Exercise =>
I would like the entries transcribed word for word, please, with the pictures removed.

** Study material follows **

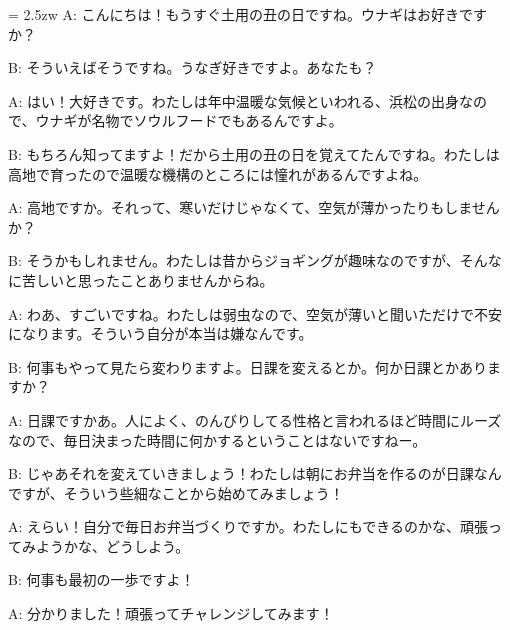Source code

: \documentclass[11pt]{amsart}
\title{}
\author{}
\newenvironment{hangall}[1]{\hangindent = 2.5zw\everypar{\hangindent = 2.5zw}}{}
\begin{document}
\maketitle
\begin{hangall}{}%
A: こんにちは！もうすぐ土用の丑の日ですね。ウナギはお好きですか？

B: そういえばそうですね。うなぎ好きですよ。あなたも？

A: はい！大好きです。わたしは年中温暖な気候といわれる、浜松の出身なので、ウナギが名物でソウルフードでもあるんですよ。

B: もちろん知ってますよ！だから土用の丑の日を覚えてたんですね。わたしは高地で育ったので温暖な機構のところには憧れがあるんですよね。

A: 高地ですか。それって、寒いだけじゃなくて、空気が薄かったりもしませんか？

B: そうかもしれません。わたしは昔からジョギングが趣味なのですが、そんなに苦しいと思ったことありませんからね。

A: わあ、すごいですね。わたしは弱虫なので、空気が薄いと聞いただけで不安になります。そういう自分が本当は嫌なんです。

B: 何事もやって見たら変わりますよ。日課を変えるとか。何か日課とかありますか？

A: 日課ですかあ。人によく、のんびりしてる性格と言われるほど時間にルーズなので、毎日決まった時間に何かするということはないですねー。

B: じゃあそれを変えていきましょう！わたしは朝にお弁当を作るのが日課なんですが、そういう些細なことから始めてみましょう！

A: えらい！自分で毎日お弁当づくりですか。わたしにもできるのかな、頑張ってみようかな、どうしよう。

B: 何事も最初の一歩ですよ！

A: 分かりました！頑張ってチャレンジしてみます！
\end{hangall}
\end{document}
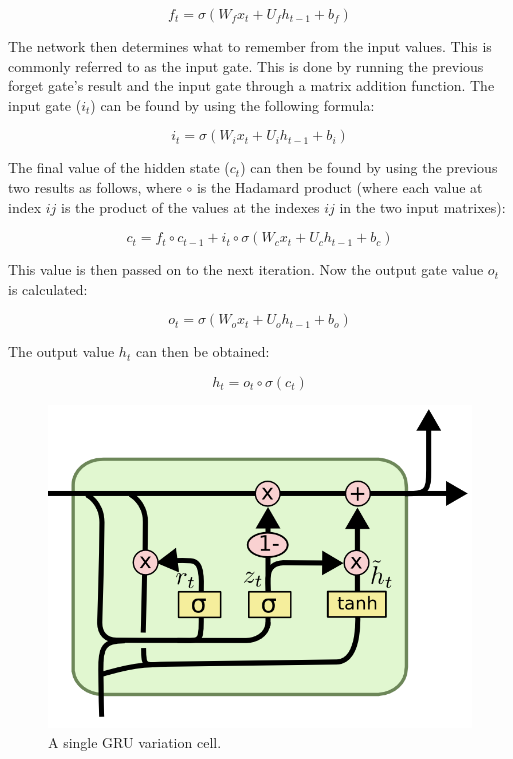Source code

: $$ f_t = \sigma(W_f x_t + U_f h_{t-1} + b_f) $$

The network then determines what to remember from the input values. This is commonly referred to as the input gate. This is done by running the previous forget gate's result and the input gate through a matrix addition function. The input gate ($i_t$) can be found by using the following formula:

$$ i_t = \sigma(W_i x_t + U_i h_{t-1} + b_i) $$

The final value of the hidden state ($c_t$) can then be found by using the previous two results as follows, where $\circ$ is the Hadamard product (where each value at index $ij$ is the product of the values at the indexes $ij$ in the two input matrixes): 

$$ c_t = f_t \circ c_{t-1} + i_t \circ \sigma(W_c x_t + U_c h_{t-1} + b_c) $$

This value is then passed on to the next iteration. Now the output gate value $o_t$ is calculated:

$$ o_t = \sigma(W_o x_t + U_o h_{t-1} + b_o) $$

The output value $h_t$ can then be obtained:

$$ h_t = o_t \circ \sigma(c_t) $$

\begin{figure}
	\begin{center}
		\includegraphics[scale=0.5]{rnn/gru_cell}
	\end{center}
	\caption{A single GRU variation cell.\label{fig:gru_cell}}
\end{figure}

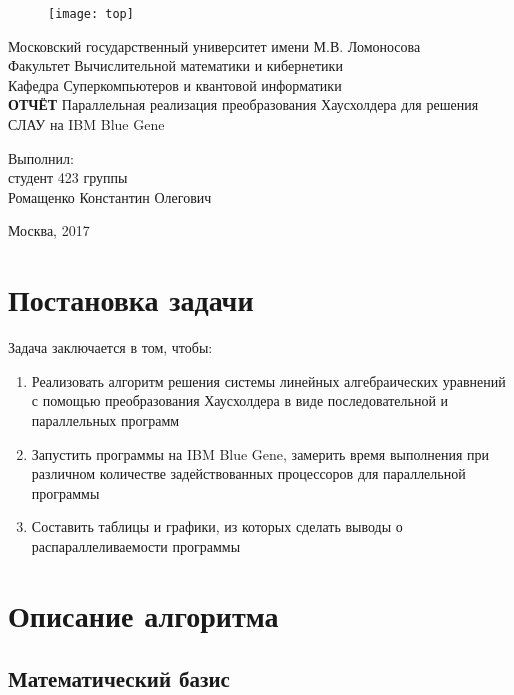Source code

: \documentclass[oneside,final,14pt]{extreport}
\begin{document}
\begin{titlepage}
\begin{figure}[t]
	\centering
	\texttt{[image: top]}
\end{figure}
\begin{centering}
Московский государственный университет имени М.В. Ломоносова\\
Факультет Вычислительной математики и кибернетики\\
Кафедра Суперкомпьютеров и квантовой информатики\\
\vfill
\vfill
\vfill
\LARGE
{\bf ОТЧЁТ}
\vfill
\Large
Параллельная реализация преобразования Хаусхолдера для решения СЛАУ на IBM Blue Gene

\end{centering}
\normalsize
\vfill
\vfill
\vfill
\vfill
\begin{flushright}
Выполнил:\\
студент 423 группы\\
Ромащенко Константин Олегович
\vfill
\end{flushright}
\vfill
\vfill
\vfill
\vfill
\vfill
\centerline{Москва, 2017}

\end{titlepage}

\section*{Постановка задачи}

Задача заключается в том, чтобы:
\begin{enumerate}
\item Реализовать алгоритм решения системы линейных алгебраических уравнений с помощью преобразования Хаусхолдера в виде последовательной и параллельных
программ
\item Запустить программы на IBM Blue Gene, замерить время выполнения при различном количестве задействованных процессоров для параллельной программы
\item Составить таблицы и графики, из которых сделать выводы о распараллеливаемости программы
\end{enumerate}

\section*{Описание алгоритма}

\subsection*{Математический базис}
\end{document}

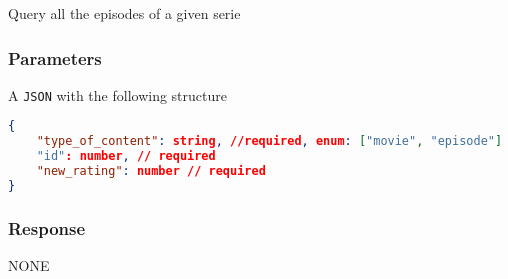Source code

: \documentclass{article}
\newcommand{\mono}{\texttt}
\begin{document}
Query all the episodes of a given serie

\subsubsection{Parameters}
A \mono{JSON} with the following structure

\begin{lstlisting}[language=json]
{
	"type_of_content": string, //required, enum: ["movie", "episode"]
	"id": number, // required
	"new_rating": number // required
}
\end{lstlisting}

\subsubsection{Response}
NONE
\end{document}
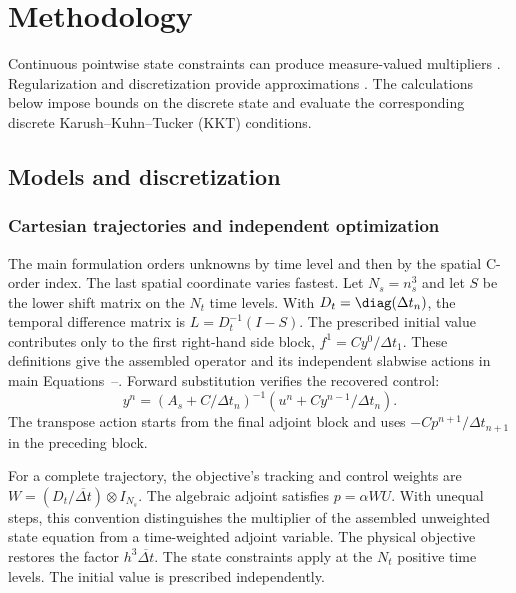 \section{Methodology}\label{si:methodology}
Continuous pointwise state constraints can produce measure-valued
multipliers \citep{casas1986control}. Regularization and discretization
provide approximations \citep{meyer2006optimal,ito2003semi,deckelnick2009convergence}.
The calculations below impose bounds on the discrete state and evaluate
the corresponding discrete Karush--Kuhn--Tucker (KKT) conditions.

\subsection{Models and discretization}


\subsubsection{Cartesian trajectories and independent optimization}
\label{si:transient}
The main formulation orders unknowns by time level and then by the
spatial C-order index. The last spatial coordinate varies fastest.
Let $N_s=n_s^3$ and let $S$ be the lower shift matrix on the
$N_t$ time levels. With $D_t=\diag(\Delta t_n)$, the temporal
difference matrix is $L=D_t^{-1}(I-S)$.
The prescribed initial value contributes only to the first right-hand
side block, $f^1=Cy^0/\Delta t_1$. These definitions give the
assembled operator and its independent slabwise actions in main
Equations~--.
Forward substitution verifies the recovered control:
\[
 y^n=(A_s+C/\Delta t_n)^{-1}
       \left(u^n+Cy^{n-1}/\Delta t_n\right).
\]
The transpose action starts from the final adjoint block and uses
$-Cp^{n+1}/\Delta t_{n+1}$ in the preceding block.

For a complete trajectory, the objective's tracking and control
weights are $W=(D_t/\overline{\Delta t})\otimes I_{N_s}$.
The algebraic adjoint satisfies $p=\alpha WU$. With unequal steps,
this convention distinguishes the multiplier of the assembled
unweighted state equation from a time-weighted adjoint variable.
The physical objective restores the factor
$h^3\overline{\Delta t}$. The state constraints apply at the
$N_t$ positive time levels. The initial value is prescribed
independently.

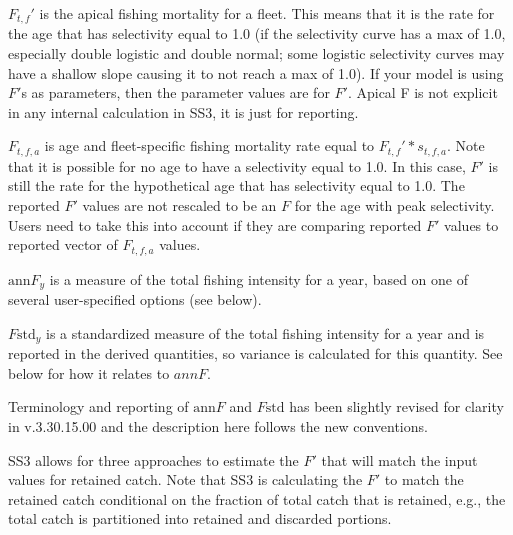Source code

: $F_{t,f}'$ is the apical fishing mortality for a fleet. This means that it is the rate for the age that has selectivity equal to 1.0 (if the selectivity curve has a max of 1.0, especially double logistic and double normal; some logistic selectivity curves may have a shallow slope causing it to not reach a max of 1.0). If your model is using $F'$s as parameters, then the parameter values are for $F'$. Apical F is not explicit in any internal calculation in SS3, it is just for reporting.

$F_{t,f,a}$ is age and fleet-specific fishing mortality rate equal to $F_{t,f}' * s_{t,f,a}$. Note that it is possible for no age to have a selectivity equal to 1.0. In this case, $F'$ is still the rate for the hypothetical age that has selectivity equal to 1.0. The reported $F'$ values are not rescaled to be an $F$ for the age with peak selectivity. Users need to take this into account if they are comparing reported $F'$ values to reported vector of $F_{t,f,a}$ values.

$\text{ann}F_y$ is a measure of the total fishing intensity for a year, based on one of several user-specified options (see below).

$F\text{std}_y$ is a standardized measure of the total fishing intensity for a year and is reported in the derived quantities, so variance is calculated for this quantity. See below for how it relates to $annF$.

Terminology and reporting of $\text{ann}F$ and $F\text{std}$ has been slightly revised for clarity in v.3.30.15.00 and the description here follows the new conventions.

SS3 allows for three approaches to estimate the $F'$ that will match the input values for retained catch. Note that SS3 is calculating the $F'$ to match the retained catch conditional on the fraction of total catch that is retained, e.g., the total catch is partitioned into retained and discarded portions.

** End of Study material **

The completed task =>
Source code

: \documentclass[11pt]{amsart}
\title{}
\author{}
\newenvironment{hangall}[1]{\hangindent = 2.5zw\everypar{\hangindent = 2.5zw}}{}
\begin{document}
\maketitle
\begin{hangall}{}%
A: こんにちは！もうすぐ土用の丑の日ですね。ウナギはお好きですか？

B: そういえばそうですね。うなぎ好きですよ。あなたも？

A: はい！大好きです。わたしは年中温暖な気候といわれる、浜松の出身なので、ウナギが名物でソウルフードでもあるんですよ。

B: もちろん知ってますよ！だから土用の丑の日を覚えてたんですね。わたしは高地で育ったので温暖な機構のところには憧れがあるんですよね。

A: 高地ですか。それって、寒いだけじゃなくて、空気が薄かったりもしませんか？

B: そうかもしれません。わたしは昔からジョギングが趣味なのですが、そんなに苦しいと思ったことありませんからね。

A: わあ、すごいですね。わたしは弱虫なので、空気が薄いと聞いただけで不安になります。そういう自分が本当は嫌なんです。

B: 何事もやって見たら変わりますよ。日課を変えるとか。何か日課とかありますか？

A: 日課ですかあ。人によく、のんびりしてる性格と言われるほど時間にルーズなので、毎日決まった時間に何かするということはないですねー。

B: じゃあそれを変えていきましょう！わたしは朝にお弁当を作るのが日課なんですが、そういう些細なことから始めてみましょう！

A: えらい！自分で毎日お弁当づくりですか。わたしにもできるのかな、頑張ってみようかな、どうしよう。

B: 何事も最初の一歩ですよ！

A: 分かりました！頑張ってチャレンジしてみます！
\end{hangall}
\end{document}
Source code

: $$ f_t = \sigma(W_f x_t + U_f h_{t-1} + b_f) $$

The network then determines what to remember from the input values. This is commonly referred to as the input gate. This is done by running the previous forget gate's result and the input gate through a matrix addition function. The input gate ($i_t$) can be found by using the following formula:

$$ i_t = \sigma(W_i x_t + U_i h_{t-1} + b_i) $$

The final value of the hidden state ($c_t$) can then be found by using the previous two results as follows, where $\circ$ is the Hadamard product (where each value at index $ij$ is the product of the values at the indexes $ij$ in the two input matrixes): 

$$ c_t = f_t \circ c_{t-1} + i_t \circ \sigma(W_c x_t + U_c h_{t-1} + b_c) $$

This value is then passed on to the next iteration. Now the output gate value $o_t$ is calculated:

$$ o_t = \sigma(W_o x_t + U_o h_{t-1} + b_o) $$

The output value $h_t$ can then be obtained:

$$ h_t = o_t \circ \sigma(c_t) $$

\begin{figure}
	\begin{center}
		\includegraphics[scale=0.5]{rnn/gru_cell}
	\end{center}
	\caption{A single GRU variation cell.\label{fig:gru_cell}}
\end{figure}

Source code

: \documentclass[oneside,final,14pt]{extreport}
\begin{document}
\begin{titlepage}
\begin{figure}[t]
	\centering
	\texttt{[image: top]}
\end{figure}
\begin{centering}
Московский государственный университет имени М.В. Ломоносова\\
Факультет Вычислительной математики и кибернетики\\
Кафедра Суперкомпьютеров и квантовой информатики\\
\vfill
\vfill
\vfill
\LARGE
{\bf ОТЧЁТ}
\vfill
\Large
Параллельная реализация преобразования Хаусхолдера для решения СЛАУ на IBM Blue Gene

\end{centering}
\normalsize
\vfill
\vfill
\vfill
\vfill
\begin{flushright}
Выполнил:\\
студент 423 группы\\
Ромащенко Константин Олегович
\vfill
\end{flushright}
\vfill
\vfill
\vfill
\vfill
\vfill
\centerline{Москва, 2017}

\end{titlepage}

\section*{Постановка задачи}

Задача заключается в том, чтобы:
\begin{enumerate}
\item Реализовать алгоритм решения системы линейных алгебраических уравнений с помощью преобразования Хаусхолдера в виде последовательной и параллельных
программ
\item Запустить программы на IBM Blue Gene, замерить время выполнения при различном количестве задействованных процессоров для параллельной программы
\item Составить таблицы и графики, из которых сделать выводы о распараллеливаемости программы
\end{enumerate}

\section*{Описание алгоритма}

\subsection*{Математический базис}
\end{document}

Source code

: \documentclass{article}
\newcommand{\mono}{\texttt}
\begin{document}
Query all the episodes of a given serie

\subsubsection{Parameters}
A \mono{JSON} with the following structure

\begin{lstlisting}[language=json]
{
	"type_of_content": string, //required, enum: ["movie", "episode"]
	"id": number, // required
	"new_rating": number // required
}
\end{lstlisting}

\subsubsection{Response}
NONE
\end{document}
 \section{Methodology}\label{si:methodology}
Continuous pointwise state constraints can produce measure-valued
multipliers \citep{casas1986control}. Regularization and discretization
provide approximations \citep{meyer2006optimal,ito2003semi,deckelnick2009convergence}.
The calculations below impose bounds on the discrete state and evaluate
the corresponding discrete Karush--Kuhn--Tucker (KKT) conditions.

\subsection{Models and discretization}


\subsubsection{Cartesian trajectories and independent optimization}
\label{si:transient}
The main formulation orders unknowns by time level and then by the
spatial C-order index. The last spatial coordinate varies fastest.
Let $N_s=n_s^3$ and let $S$ be the lower shift matrix on the
$N_t$ time levels. With $D_t=\diag(\Delta t_n)$, the temporal
difference matrix is $L=D_t^{-1}(I-S)$.
The prescribed initial value contributes only to the first right-hand
side block, $f^1=Cy^0/\Delta t_1$. These definitions give the
assembled operator and its independent slabwise actions in main
Equations~--.
Forward substitution verifies the recovered control:
\[
 y^n=(A_s+C/\Delta t_n)^{-1}
       \left(u^n+Cy^{n-1}/\Delta t_n\right).
\]
The transpose action starts from the final adjoint block and uses
$-Cp^{n+1}/\Delta t_{n+1}$ in the preceding block.

For a complete trajectory, the objective's tracking and control
weights are $W=(D_t/\overline{\Delta t})\otimes I_{N_s}$.
The algebraic adjoint satisfies $p=\alpha WU$. With unequal steps,
this convention distinguishes the multiplier of the assembled
unweighted state equation from a time-weighted adjoint variable.
The physical objective restores the factor
$h^3\overline{\Delta t}$. The state constraints apply at the
$N_t$ positive time levels. The initial value is prescribed
independently.

Source code

: $F_{t,f}'$ is the apical fishing mortality for a fleet. This means that it is the rate for the age that has selectivity equal to 1.0 (if the selectivity curve has a max of 1.0, especially double logistic and double normal; some logistic selectivity curves may have a shallow slope causing it to not reach a max of 1.0). If your model is using $F'$s as parameters, then the parameter values are for $F'$. Apical F is not explicit in any internal calculation in SS3, it is just for reporting.

$F_{t,f,a}$ is age and fleet-specific fishing mortality rate equal to $F_{t,f}' * s_{t,f,a}$. Note that it is possible for no age to have a selectivity equal to 1.0. In this case, $F'$ is still the rate for the hypothetical age that has selectivity equal to 1.0. The reported $F'$ values are not rescaled to be an $F$ for the age with peak selectivity. Users need to take this into account if they are comparing reported $F'$ values to reported vector of $F_{t,f,a}$ values.

$\text{ann}F_y$ is a measure of the total fishing intensity for a year, based on one of several user-specified options (see below).

$F\text{std}_y$ is a standardized measure of the total fishing intensity for a year and is reported in the derived quantities, so variance is calculated for this quantity. See below for how it relates to $annF$.

Terminology and reporting of $\text{ann}F$ and $F\text{std}$ has been slightly revised for clarity in v.3.30.15.00 and the description here follows the new conventions.

SS3 allows for three approaches to estimate the $F'$ that will match the input values for retained catch. Note that SS3 is calculating the $F'$ to match the retained catch conditional on the fraction of total catch that is retained, e.g., the total catch is partitioned into retained and discarded portions.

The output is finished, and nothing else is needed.